BEGIN DATA IN THIS EXERCISE

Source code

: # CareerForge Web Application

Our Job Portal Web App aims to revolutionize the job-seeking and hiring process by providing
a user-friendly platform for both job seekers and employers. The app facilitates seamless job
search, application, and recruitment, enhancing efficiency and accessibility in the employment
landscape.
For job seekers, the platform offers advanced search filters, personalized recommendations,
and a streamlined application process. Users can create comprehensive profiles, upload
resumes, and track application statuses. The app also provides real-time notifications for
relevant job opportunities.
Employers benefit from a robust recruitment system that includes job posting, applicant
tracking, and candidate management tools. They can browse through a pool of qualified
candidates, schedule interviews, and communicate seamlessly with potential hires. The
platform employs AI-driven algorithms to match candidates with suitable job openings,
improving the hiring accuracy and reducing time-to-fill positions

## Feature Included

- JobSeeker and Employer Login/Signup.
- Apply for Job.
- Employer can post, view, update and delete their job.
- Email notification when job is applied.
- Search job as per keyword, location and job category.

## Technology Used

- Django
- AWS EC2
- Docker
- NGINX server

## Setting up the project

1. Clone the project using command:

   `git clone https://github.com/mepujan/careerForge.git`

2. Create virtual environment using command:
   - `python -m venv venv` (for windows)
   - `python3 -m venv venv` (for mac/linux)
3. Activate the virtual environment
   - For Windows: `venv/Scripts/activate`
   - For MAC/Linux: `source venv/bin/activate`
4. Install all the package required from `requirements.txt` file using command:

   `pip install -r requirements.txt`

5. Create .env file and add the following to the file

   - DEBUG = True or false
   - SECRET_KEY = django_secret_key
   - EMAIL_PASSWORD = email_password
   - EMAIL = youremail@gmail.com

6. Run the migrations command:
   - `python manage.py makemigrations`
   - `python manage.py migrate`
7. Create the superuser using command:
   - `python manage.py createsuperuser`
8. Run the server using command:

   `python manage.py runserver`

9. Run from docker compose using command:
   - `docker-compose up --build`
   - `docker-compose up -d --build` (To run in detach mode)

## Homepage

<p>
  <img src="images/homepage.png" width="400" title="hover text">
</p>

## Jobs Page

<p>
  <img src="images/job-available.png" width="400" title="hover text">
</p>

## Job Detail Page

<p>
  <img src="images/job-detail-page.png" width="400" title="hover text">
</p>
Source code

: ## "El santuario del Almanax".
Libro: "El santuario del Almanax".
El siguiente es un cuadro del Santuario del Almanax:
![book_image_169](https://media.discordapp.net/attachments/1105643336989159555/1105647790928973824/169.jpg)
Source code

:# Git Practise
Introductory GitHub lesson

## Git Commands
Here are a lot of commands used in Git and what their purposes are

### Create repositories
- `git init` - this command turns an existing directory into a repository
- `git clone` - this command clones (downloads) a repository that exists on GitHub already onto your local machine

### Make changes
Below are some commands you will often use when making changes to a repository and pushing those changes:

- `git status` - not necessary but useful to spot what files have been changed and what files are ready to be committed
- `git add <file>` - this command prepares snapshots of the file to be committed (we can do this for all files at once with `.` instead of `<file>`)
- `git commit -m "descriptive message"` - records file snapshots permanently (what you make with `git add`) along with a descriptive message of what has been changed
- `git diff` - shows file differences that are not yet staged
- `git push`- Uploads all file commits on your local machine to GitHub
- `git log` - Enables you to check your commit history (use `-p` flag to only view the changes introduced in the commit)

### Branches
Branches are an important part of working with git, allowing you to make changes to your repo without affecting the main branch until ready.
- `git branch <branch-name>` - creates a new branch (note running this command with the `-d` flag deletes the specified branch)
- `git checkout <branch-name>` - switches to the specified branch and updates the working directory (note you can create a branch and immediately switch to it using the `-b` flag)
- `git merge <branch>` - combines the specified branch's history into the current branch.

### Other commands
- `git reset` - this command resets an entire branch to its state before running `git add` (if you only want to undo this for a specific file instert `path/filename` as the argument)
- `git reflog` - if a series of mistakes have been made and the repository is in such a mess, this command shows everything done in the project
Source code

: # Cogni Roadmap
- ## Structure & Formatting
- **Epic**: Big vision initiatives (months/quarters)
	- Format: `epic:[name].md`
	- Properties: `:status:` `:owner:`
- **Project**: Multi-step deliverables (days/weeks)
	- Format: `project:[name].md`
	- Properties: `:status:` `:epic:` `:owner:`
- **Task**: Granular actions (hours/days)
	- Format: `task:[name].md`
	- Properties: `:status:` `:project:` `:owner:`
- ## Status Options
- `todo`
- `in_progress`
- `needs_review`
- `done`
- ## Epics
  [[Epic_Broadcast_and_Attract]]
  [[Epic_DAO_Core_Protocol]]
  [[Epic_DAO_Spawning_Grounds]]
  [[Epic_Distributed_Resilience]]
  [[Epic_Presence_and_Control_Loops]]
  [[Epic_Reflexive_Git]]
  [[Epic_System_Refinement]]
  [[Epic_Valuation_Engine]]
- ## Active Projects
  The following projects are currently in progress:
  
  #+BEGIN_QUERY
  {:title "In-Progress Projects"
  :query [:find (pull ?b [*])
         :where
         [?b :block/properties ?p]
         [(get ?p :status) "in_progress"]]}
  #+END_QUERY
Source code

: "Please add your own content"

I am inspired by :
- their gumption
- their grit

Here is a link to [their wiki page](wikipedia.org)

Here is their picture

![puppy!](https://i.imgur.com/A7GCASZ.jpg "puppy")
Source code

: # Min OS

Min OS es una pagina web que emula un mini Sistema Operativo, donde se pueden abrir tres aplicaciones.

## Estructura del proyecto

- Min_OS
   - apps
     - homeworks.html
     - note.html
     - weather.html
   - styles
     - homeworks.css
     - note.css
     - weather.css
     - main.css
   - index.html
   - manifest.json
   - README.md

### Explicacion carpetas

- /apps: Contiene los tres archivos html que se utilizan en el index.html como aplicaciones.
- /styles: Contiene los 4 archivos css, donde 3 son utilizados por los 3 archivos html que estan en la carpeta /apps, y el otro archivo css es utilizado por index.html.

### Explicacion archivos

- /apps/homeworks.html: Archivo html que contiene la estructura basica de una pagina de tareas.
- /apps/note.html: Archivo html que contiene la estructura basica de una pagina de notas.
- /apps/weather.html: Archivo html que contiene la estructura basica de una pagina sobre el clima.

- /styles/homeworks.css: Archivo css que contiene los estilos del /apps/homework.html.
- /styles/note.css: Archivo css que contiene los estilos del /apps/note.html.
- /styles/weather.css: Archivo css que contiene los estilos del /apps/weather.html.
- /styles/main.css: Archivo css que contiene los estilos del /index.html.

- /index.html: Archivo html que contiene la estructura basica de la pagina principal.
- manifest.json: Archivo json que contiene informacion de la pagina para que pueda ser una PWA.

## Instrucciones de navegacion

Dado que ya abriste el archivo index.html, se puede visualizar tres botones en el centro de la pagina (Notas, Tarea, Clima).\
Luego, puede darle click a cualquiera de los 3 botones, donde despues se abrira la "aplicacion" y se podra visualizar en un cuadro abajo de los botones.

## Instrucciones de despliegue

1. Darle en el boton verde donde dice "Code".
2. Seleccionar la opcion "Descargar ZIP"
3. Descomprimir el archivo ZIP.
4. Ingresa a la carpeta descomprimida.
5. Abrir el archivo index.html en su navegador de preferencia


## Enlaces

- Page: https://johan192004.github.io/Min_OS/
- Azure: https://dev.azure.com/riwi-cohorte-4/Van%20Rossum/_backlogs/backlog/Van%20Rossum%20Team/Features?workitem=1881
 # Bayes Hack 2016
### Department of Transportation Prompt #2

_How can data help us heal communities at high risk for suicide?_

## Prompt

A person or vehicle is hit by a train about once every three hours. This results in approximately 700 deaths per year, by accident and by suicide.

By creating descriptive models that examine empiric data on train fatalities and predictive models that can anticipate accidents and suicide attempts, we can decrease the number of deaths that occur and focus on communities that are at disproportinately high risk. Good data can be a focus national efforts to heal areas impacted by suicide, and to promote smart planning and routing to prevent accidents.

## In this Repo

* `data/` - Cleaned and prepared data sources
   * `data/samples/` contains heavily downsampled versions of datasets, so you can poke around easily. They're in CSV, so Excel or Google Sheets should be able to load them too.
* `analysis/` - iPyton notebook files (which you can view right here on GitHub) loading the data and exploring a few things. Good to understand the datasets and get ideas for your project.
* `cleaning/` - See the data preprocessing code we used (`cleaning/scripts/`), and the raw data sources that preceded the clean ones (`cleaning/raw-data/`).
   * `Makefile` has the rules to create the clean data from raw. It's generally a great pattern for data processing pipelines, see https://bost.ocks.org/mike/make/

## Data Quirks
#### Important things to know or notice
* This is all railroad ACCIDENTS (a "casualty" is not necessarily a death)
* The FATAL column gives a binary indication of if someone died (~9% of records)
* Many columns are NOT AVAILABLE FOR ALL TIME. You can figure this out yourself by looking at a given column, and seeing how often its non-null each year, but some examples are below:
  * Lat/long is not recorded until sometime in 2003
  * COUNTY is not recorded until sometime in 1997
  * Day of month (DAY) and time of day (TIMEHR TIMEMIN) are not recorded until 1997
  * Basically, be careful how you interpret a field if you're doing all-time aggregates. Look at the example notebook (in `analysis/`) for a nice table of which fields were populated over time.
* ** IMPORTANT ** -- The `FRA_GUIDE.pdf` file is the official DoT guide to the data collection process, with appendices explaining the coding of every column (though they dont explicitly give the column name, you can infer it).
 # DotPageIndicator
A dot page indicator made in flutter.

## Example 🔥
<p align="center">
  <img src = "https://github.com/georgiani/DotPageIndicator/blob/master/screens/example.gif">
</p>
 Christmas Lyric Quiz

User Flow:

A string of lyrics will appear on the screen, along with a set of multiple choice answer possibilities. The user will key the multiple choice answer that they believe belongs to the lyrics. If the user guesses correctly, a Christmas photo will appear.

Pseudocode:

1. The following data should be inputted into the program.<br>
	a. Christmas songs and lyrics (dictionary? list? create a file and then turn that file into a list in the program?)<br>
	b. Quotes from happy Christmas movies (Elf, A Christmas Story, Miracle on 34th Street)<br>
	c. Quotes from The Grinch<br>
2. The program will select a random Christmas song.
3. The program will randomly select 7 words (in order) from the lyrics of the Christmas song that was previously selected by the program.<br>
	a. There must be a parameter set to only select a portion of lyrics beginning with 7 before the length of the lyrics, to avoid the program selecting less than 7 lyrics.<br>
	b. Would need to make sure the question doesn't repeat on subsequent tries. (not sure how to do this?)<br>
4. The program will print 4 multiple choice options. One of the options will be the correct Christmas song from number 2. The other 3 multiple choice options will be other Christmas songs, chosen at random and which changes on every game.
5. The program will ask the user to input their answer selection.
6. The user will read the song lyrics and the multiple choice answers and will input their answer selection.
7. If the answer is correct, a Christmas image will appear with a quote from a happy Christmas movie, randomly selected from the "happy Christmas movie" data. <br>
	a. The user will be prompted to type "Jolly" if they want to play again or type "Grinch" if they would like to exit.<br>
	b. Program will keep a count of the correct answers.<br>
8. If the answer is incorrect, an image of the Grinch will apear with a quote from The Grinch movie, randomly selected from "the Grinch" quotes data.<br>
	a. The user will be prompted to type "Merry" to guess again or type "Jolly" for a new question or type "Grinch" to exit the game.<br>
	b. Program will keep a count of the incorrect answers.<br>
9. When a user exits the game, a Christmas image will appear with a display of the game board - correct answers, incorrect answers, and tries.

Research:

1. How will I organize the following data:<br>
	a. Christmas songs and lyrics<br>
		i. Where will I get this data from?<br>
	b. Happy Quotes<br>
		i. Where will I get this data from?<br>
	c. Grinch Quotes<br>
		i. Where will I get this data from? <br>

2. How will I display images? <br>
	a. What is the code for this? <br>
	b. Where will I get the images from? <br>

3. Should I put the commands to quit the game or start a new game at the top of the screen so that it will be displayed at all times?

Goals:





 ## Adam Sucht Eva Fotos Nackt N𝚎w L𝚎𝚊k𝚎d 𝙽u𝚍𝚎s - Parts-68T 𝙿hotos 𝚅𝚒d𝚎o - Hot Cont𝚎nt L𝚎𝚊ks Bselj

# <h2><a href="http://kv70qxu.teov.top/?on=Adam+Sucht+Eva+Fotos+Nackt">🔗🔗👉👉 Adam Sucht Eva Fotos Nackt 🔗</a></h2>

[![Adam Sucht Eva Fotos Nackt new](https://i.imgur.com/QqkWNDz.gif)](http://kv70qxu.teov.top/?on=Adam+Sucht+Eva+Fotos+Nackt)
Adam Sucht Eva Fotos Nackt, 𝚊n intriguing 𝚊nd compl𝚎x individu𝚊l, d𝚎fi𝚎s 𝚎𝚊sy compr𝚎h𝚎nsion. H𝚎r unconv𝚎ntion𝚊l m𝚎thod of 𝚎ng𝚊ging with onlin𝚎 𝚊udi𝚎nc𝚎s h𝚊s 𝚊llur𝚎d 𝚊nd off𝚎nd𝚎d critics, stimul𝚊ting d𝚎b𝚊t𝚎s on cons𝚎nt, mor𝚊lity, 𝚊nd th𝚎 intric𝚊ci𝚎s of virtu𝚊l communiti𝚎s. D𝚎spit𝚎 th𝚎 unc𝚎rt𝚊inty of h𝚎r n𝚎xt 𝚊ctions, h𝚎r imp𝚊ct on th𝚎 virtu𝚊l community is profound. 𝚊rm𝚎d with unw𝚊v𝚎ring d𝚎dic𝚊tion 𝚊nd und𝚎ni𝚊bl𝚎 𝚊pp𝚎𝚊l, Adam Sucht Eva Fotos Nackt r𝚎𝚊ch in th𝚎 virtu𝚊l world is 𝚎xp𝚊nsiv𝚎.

END DATA IN THIS EXERCISE

Word for word, restate the lines of the listing above starting at the line with "a. Christmas songs and lyrics<br>" and ending at the line with "Fotos Nackt 🔗</a></h2>", and nothing outside them.

	a. Christmas songs and lyrics<br>
		i. Where will I get this data from?<br>
	b. Happy Quotes<br>
		i. Where will I get this data from?<br>
	c. Grinch Quotes<br>
		i. Where will I get this data from? <br>

2. How will I display images? <br>
	a. What is the code for this? <br>
	b. Where will I get the images from? <br>

3. Should I put the commands to quit the game or start a new game at the top of the screen so that it will be displayed at all times?

Goals:





 ## Adam Sucht Eva Fotos Nackt N𝚎w L𝚎𝚊k𝚎d 𝙽u𝚍𝚎s - Parts-68T 𝙿hotos 𝚅𝚒d𝚎o - Hot Cont𝚎nt L𝚎𝚊ks Bselj

# <h2><a href="http://kv70qxu.teov.top/?on=Adam+Sucht+Eva+Fotos+Nackt">🔗🔗👉👉 Adam Sucht Eva Fotos Nackt 🔗</a></h2>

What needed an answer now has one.